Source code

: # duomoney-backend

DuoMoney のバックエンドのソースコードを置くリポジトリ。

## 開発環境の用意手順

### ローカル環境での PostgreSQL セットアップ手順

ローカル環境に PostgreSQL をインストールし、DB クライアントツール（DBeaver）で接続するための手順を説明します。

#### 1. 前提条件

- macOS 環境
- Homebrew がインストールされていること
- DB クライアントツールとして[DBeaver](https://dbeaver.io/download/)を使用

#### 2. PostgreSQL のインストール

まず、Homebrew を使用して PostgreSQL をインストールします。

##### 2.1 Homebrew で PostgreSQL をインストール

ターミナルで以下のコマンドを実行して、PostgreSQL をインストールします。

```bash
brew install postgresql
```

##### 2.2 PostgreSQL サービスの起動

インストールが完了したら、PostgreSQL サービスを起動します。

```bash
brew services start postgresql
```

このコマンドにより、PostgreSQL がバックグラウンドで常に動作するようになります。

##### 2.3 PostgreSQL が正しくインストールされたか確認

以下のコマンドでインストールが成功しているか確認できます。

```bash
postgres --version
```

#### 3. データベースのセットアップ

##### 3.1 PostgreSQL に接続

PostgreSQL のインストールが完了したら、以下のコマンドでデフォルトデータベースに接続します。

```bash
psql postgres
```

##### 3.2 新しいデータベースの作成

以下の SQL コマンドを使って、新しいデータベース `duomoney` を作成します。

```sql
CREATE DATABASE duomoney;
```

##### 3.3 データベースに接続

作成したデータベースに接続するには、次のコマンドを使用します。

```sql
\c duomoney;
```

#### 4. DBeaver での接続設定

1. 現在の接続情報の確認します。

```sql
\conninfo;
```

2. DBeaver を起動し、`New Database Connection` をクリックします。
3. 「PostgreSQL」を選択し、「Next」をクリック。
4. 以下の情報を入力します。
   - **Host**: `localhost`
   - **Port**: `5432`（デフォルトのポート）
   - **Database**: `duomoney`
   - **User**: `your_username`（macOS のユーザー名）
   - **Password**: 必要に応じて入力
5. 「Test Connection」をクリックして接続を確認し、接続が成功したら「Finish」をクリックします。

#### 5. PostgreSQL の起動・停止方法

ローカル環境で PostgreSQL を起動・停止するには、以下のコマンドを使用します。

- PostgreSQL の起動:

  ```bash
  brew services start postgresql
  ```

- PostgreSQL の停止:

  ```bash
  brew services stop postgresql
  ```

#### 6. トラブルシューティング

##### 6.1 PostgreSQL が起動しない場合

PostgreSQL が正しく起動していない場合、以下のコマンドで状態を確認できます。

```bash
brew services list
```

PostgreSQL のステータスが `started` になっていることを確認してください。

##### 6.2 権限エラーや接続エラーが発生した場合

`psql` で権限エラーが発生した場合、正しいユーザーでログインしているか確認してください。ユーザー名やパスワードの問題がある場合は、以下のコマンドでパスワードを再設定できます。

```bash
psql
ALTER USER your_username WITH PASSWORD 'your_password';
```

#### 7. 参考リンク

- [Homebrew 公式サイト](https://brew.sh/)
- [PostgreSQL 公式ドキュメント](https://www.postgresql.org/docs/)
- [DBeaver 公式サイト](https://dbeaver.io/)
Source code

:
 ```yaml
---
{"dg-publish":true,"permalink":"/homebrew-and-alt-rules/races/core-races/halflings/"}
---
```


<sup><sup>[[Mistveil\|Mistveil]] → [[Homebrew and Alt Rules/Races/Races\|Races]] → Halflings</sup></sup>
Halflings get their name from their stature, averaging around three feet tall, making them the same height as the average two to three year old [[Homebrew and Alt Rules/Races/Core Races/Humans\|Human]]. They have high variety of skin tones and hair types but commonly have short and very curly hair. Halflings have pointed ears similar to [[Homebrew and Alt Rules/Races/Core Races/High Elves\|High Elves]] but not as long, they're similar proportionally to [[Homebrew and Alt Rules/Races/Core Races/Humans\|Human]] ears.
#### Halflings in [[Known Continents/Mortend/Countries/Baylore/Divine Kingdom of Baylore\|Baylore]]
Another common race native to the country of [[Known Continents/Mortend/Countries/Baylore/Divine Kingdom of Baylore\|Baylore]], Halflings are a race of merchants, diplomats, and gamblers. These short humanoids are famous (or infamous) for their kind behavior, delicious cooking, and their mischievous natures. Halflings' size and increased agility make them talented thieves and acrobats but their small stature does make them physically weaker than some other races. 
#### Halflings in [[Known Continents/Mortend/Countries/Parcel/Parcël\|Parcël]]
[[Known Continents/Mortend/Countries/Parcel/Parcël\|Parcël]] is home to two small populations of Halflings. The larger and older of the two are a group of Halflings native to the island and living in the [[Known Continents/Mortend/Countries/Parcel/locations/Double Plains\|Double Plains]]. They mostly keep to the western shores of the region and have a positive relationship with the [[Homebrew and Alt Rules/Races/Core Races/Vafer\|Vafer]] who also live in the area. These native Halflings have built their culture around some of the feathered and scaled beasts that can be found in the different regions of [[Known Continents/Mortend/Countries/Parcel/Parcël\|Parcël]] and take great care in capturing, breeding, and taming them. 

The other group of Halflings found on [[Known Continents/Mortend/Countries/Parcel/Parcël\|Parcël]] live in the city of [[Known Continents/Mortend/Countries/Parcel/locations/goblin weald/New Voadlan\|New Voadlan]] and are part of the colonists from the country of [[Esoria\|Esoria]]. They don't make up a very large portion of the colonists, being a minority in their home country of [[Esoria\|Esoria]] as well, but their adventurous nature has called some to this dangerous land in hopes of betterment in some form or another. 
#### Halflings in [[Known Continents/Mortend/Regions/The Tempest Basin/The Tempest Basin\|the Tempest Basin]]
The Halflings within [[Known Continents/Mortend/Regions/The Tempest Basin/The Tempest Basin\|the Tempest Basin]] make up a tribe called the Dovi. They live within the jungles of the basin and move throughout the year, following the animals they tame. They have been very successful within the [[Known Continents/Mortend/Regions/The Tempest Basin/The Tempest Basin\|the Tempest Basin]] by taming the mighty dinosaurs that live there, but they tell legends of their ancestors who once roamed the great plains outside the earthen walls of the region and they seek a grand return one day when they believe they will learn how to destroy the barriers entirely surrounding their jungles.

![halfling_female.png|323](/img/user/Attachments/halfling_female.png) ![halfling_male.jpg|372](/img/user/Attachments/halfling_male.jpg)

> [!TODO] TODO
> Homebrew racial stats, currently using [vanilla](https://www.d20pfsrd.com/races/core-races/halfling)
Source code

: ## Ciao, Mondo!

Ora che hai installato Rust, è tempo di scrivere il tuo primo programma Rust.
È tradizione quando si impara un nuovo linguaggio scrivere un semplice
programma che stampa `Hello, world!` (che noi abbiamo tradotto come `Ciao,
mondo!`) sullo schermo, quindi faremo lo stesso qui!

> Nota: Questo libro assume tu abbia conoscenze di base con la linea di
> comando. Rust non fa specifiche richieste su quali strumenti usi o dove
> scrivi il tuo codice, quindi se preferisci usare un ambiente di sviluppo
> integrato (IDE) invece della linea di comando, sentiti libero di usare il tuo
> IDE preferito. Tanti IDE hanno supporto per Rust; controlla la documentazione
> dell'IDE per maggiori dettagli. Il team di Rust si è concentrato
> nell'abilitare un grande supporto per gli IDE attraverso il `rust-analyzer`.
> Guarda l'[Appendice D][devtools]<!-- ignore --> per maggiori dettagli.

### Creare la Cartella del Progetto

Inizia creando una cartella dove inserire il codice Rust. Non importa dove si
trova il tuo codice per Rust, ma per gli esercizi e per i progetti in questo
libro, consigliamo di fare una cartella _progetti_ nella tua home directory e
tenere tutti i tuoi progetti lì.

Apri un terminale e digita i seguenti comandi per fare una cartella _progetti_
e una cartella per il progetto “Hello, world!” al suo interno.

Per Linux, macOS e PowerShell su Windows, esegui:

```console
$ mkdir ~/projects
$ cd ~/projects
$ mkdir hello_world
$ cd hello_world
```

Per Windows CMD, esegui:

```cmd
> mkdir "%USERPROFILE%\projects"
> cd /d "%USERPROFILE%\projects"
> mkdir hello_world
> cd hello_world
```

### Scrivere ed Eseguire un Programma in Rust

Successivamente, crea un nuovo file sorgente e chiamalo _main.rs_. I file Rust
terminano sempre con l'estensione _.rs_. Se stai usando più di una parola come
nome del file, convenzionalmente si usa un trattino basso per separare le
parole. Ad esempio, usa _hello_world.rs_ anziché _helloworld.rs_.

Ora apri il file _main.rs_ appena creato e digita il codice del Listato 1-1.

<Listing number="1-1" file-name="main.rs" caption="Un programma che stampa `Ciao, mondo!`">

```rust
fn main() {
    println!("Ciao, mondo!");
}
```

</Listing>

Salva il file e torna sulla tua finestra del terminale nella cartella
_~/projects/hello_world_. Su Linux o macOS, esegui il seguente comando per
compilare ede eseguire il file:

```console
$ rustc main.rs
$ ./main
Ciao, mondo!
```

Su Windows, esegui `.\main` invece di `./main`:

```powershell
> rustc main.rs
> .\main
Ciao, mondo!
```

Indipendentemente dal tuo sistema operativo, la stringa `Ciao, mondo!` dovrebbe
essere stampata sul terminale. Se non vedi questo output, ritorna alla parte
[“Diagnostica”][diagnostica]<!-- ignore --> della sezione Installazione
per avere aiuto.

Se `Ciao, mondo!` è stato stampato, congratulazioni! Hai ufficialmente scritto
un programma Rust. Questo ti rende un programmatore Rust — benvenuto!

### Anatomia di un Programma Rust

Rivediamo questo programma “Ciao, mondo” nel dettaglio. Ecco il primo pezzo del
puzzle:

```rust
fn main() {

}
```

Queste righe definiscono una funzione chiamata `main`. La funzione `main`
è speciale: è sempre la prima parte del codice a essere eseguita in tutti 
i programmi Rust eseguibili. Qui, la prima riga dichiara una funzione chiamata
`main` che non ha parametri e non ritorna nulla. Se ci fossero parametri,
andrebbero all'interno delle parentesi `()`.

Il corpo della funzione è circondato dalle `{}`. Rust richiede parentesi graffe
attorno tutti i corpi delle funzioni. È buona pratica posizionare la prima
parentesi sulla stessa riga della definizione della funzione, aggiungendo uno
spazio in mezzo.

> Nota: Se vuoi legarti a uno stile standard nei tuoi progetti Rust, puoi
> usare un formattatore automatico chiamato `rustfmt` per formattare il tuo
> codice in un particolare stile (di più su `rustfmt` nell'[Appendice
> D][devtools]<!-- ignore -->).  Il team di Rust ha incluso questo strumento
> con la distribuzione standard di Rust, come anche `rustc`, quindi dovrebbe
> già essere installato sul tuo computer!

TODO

********

__Task brief__.
Please go through the data above and copy every line that has the word "sempre".

__Reply__.
terminano sempre con l'estensione _.rs_. Se stai usando più di una parola come
è speciale: è sempre la prima parte del codice a essere eseguita in tutti 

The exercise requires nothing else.